Photo by: Bill Holsten Photography

Mongoose, formerly included in the civet family because of its possession of anal scent glands, the mongoose, Herpestidae, called Eta or Kolokolo in Yoruba, is a family of small, predominantly diurnal carnivorous animals with a greyish or brown fur, long body and face, short legs, small rounded ears and tapered snouts. From one of the several Yoruba Gelede masks, it is evident that reported cooperative relationship between the baboon and the mongoose has been locally observed. The mongoose, about the size of a domestic cat, is also known to be able to stand up even to dangerous snakes. Groups of mongooses emerge from their abandoned termatorial den in the morning to forage mainly on millipedes and beetles with the aid of their long curved non-retractile claws adapted for digging. They retreat while the sun is hot and resume the search for food when it is cool. Asides insects, small mammals, birds, birds eggs, wild fruits, reptiles and crabs are also eaten. Adult weight range from 1-6 kilograms, and their body lengths range between 23-75 centimeters.

A species of mongoose found in the Guinea forest-savannah mosaic of Nigeria, Banded mongoose (Mungos mungo), is distinguished by the dark bands that run horizontally across its back, starting at the base of the neck and continuing all the way down to the beginning of the tail. This sturdy mongoose live in packs, unlike other solitary Mongooses, with as much as 10 to 15 individuals, though larger numbers, up to 50 are found in groups outside Nigeria.

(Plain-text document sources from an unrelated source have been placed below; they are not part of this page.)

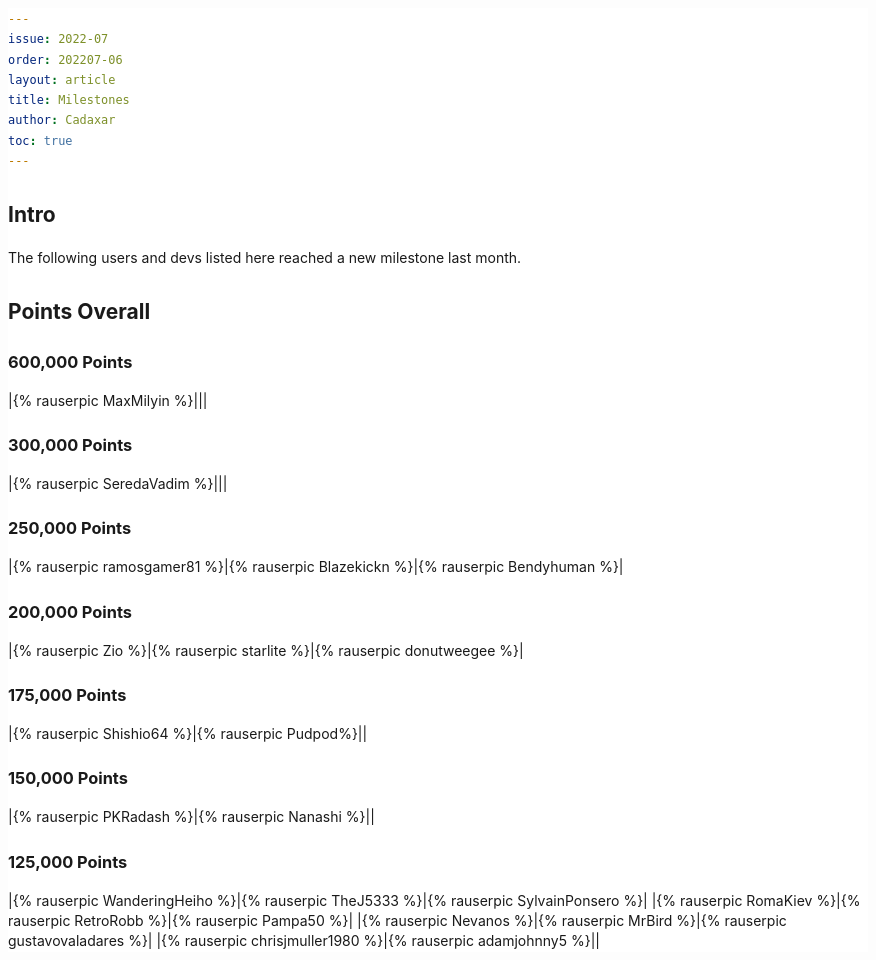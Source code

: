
```yaml
---
issue: 2022-07
order: 202207-06
layout: article
title: Milestones
author: Cadaxar
toc: true
---
```


## Intro

The following users and devs listed here reached a new milestone last month.


## Points Overall

### 600,000 Points

|{% rauserpic MaxMilyin %}|||

### 300,000 Points

|{% rauserpic SeredaVadim %}|||

### 250,000 Points

|{% rauserpic ramosgamer81 %}|{% rauserpic Blazekickn %}|{% rauserpic Bendyhuman %}|

### 200,000 Points

|{% rauserpic Zio %}|{% rauserpic starlite %}|{% rauserpic donutweegee %}|

### 175,000 Points

|{% rauserpic Shishio64 %}|{% rauserpic Pudpod%}||

### 150,000 Points

|{% rauserpic PKRadash %}|{% rauserpic Nanashi %}||

### 125,000 Points

|{% rauserpic WanderingHeiho %}|{% rauserpic TheJ5333 %}|{% rauserpic SylvainPonsero %}|
|{% rauserpic RomaKiev %}|{% rauserpic RetroRobb %}|{% rauserpic Pampa50 %}|
|{% rauserpic Nevanos %}|{% rauserpic MrBird %}|{% rauserpic gustavovaladares %}|
|{% rauserpic chrisjmuller1980 %}|{% rauserpic adamjohnny5 %}||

They work together in groups to forage and ward off predators, first and foremost protecting their young and elderly. Banded Mongooses from different groups are highly aggressive towards one another. Faeces and pheromonal markings are used as territorial markings. Gestation period in Banded mongoose is for some 60 days afterwhich 2 or 3 pups are produced, some of whom may live for up to 12 years.

Found in the rainforest of Nigeria is the flat-headed Kusimanse species, Crossarchus platycephalus. In contrast to the Banded mongoose, they are known to utilize areas with limited light penetration as habitat. These dwarf, majorly brownish furred mongooses are widespread in the Niger Delta, including the largely deforested lowland zone east of Orashi River of Nigeria. They are quite small, weighing only about 1 kg.

Another species found in Nigeria is the Gambian mongoose, Mungos gambianus, similar to the banded mongoose in appearance but with smaller skulls and teeth. Like the Kusimanse, it is also distinguished from the banded mongoose by the absence of the former’s dark dorsal stripes. This species, weighing about 1.6 kg in the average typically have grey and brown fur on the head, neck and shoulders. They are found in the south-western part of Nigeria where their distribution seem to have been restricted by the eastern barrier formed by the Niger River.

The largest of the mongooses is the White tailed mongoose, Ichneumia albicauda, having feet that are long for a mongoose, which makes it appear hunched and having a white tail. Unlike most members of the mongoose family, it is activities takes place majorly from dusk to dawn. This solitary mongoose may be found about the same vegetational belt in Nigeria as the Banded mongoose.